_TASK REQUIREMENTS_
With the first line below as the start and the line containing "not going to" as the end, copy every line between them exactly, ends included.
============
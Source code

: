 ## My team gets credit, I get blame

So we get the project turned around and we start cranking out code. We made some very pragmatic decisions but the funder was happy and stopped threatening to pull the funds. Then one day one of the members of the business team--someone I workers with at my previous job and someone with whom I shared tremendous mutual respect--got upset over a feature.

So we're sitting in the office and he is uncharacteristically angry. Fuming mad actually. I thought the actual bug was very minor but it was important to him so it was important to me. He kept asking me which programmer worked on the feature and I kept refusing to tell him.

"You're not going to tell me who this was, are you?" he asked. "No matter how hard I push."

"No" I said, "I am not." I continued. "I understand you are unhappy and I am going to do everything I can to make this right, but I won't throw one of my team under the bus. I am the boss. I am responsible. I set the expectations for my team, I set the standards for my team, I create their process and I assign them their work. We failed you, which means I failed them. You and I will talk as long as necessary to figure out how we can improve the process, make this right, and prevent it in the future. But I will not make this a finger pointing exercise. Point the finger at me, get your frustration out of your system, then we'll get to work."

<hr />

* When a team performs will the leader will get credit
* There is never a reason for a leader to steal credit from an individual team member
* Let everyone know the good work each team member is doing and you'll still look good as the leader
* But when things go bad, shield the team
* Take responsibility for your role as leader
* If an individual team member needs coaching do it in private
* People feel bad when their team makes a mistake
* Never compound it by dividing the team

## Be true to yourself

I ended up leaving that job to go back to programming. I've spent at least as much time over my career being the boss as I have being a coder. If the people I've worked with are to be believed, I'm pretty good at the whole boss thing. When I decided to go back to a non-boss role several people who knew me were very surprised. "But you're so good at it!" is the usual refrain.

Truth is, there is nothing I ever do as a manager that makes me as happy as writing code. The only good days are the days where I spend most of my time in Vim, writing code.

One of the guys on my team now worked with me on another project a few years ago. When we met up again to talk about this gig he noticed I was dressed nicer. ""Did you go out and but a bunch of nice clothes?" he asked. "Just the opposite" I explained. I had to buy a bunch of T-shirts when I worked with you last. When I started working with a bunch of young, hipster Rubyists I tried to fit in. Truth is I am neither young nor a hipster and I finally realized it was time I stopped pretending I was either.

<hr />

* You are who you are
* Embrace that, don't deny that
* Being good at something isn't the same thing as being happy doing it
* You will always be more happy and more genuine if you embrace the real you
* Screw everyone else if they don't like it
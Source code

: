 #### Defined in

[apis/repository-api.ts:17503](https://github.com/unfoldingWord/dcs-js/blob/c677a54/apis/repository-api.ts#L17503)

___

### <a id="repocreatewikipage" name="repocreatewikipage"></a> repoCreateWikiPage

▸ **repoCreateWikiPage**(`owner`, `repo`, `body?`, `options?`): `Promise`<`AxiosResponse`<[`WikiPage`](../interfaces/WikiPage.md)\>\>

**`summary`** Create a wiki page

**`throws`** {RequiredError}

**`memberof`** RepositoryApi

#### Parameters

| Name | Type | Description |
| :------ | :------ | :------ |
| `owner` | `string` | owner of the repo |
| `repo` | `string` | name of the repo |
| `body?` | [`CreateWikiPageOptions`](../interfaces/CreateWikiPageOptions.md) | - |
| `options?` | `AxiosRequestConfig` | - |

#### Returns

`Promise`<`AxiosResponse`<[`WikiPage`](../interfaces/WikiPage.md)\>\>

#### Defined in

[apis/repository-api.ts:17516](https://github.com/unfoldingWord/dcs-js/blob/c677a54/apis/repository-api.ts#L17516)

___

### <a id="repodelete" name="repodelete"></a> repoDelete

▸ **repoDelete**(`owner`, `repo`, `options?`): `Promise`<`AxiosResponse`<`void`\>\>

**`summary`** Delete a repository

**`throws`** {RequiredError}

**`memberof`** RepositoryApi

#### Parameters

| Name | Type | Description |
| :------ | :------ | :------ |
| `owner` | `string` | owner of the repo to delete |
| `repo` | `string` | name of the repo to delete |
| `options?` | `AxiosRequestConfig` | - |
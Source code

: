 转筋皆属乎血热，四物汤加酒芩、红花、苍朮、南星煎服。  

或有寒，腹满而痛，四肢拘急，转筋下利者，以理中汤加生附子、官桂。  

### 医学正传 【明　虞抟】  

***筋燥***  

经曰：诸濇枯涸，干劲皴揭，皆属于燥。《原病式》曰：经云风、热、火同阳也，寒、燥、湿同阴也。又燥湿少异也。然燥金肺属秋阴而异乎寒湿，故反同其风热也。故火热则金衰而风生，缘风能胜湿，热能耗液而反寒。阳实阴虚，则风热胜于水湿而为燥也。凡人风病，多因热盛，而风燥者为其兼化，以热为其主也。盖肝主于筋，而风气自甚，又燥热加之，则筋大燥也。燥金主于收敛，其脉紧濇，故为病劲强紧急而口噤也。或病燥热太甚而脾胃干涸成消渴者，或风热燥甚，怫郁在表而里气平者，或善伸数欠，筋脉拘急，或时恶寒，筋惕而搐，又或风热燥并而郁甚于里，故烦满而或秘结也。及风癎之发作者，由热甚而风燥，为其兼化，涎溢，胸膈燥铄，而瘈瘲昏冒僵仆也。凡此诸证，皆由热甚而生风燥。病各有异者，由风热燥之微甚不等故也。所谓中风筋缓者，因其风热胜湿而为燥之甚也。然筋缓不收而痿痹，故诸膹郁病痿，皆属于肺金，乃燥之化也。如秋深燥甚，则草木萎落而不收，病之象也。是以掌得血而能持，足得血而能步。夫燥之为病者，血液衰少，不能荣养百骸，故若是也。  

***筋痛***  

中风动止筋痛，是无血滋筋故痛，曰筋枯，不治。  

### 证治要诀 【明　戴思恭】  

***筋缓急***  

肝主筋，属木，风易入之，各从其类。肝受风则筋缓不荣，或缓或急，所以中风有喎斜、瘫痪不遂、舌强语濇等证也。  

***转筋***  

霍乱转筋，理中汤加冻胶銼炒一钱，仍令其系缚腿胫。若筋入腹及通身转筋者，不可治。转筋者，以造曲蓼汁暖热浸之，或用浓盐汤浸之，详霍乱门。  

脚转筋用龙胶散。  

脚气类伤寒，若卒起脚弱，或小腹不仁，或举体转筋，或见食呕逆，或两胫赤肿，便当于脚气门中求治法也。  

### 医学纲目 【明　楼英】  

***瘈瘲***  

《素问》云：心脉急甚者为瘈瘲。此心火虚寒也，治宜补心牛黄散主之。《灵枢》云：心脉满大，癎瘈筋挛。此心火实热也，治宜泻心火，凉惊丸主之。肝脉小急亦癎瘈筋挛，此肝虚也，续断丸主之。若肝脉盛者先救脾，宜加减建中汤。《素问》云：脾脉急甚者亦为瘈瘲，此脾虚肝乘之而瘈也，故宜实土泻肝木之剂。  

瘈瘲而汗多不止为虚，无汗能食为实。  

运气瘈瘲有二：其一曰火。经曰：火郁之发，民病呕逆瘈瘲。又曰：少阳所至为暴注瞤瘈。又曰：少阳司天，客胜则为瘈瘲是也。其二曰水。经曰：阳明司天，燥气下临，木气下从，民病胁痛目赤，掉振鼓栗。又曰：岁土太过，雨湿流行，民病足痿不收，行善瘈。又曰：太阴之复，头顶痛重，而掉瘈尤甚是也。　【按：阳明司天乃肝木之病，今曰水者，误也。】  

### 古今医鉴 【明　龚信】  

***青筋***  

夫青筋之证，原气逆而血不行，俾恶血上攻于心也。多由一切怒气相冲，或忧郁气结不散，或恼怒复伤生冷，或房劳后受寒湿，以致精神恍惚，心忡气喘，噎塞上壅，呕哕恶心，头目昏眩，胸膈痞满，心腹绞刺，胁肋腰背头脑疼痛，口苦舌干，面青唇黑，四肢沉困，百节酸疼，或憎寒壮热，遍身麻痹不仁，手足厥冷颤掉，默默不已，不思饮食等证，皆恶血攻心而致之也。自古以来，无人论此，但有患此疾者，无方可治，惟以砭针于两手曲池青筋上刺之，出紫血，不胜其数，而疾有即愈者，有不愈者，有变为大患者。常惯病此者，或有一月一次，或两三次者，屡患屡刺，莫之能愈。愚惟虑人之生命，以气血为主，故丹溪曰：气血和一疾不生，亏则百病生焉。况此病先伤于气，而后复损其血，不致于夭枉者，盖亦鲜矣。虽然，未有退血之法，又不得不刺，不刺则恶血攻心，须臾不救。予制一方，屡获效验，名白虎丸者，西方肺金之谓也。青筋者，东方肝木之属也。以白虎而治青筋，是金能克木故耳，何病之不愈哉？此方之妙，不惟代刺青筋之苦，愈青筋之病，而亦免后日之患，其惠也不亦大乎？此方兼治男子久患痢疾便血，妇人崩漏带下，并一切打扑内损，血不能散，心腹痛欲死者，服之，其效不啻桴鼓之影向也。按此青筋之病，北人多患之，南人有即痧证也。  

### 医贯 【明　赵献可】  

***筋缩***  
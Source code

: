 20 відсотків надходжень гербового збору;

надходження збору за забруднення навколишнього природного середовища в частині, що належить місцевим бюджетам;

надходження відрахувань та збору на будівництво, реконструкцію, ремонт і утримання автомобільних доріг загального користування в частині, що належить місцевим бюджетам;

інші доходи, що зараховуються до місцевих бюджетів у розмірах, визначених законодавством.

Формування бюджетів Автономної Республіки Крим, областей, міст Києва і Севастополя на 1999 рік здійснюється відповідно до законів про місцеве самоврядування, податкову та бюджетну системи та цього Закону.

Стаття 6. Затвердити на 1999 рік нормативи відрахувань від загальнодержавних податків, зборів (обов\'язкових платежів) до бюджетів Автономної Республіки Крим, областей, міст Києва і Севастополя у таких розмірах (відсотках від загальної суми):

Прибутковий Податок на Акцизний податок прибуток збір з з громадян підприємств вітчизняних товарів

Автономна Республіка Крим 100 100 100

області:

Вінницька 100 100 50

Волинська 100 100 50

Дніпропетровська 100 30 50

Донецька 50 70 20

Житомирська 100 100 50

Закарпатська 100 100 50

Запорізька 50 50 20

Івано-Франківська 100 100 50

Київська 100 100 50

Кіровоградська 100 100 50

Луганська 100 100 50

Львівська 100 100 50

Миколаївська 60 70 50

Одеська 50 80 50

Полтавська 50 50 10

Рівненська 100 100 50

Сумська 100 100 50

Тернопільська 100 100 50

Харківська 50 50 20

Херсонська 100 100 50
============
_SOLUTION TO THIS EXERCISE_
Source code

: ## My team gets credit, I get blame

So we get the project turned around and we start cranking out code. We made some very pragmatic decisions but the funder was happy and stopped threatening to pull the funds. Then one day one of the members of the business team--someone I workers with at my previous job and someone with whom I shared tremendous mutual respect--got upset over a feature.

So we're sitting in the office and he is uncharacteristically angry. Fuming mad actually. I thought the actual bug was very minor but it was important to him so it was important to me. He kept asking me which programmer worked on the feature and I kept refusing to tell him.

"You're not going to tell me who this was, are you?" he asked. "No matter how hard I push."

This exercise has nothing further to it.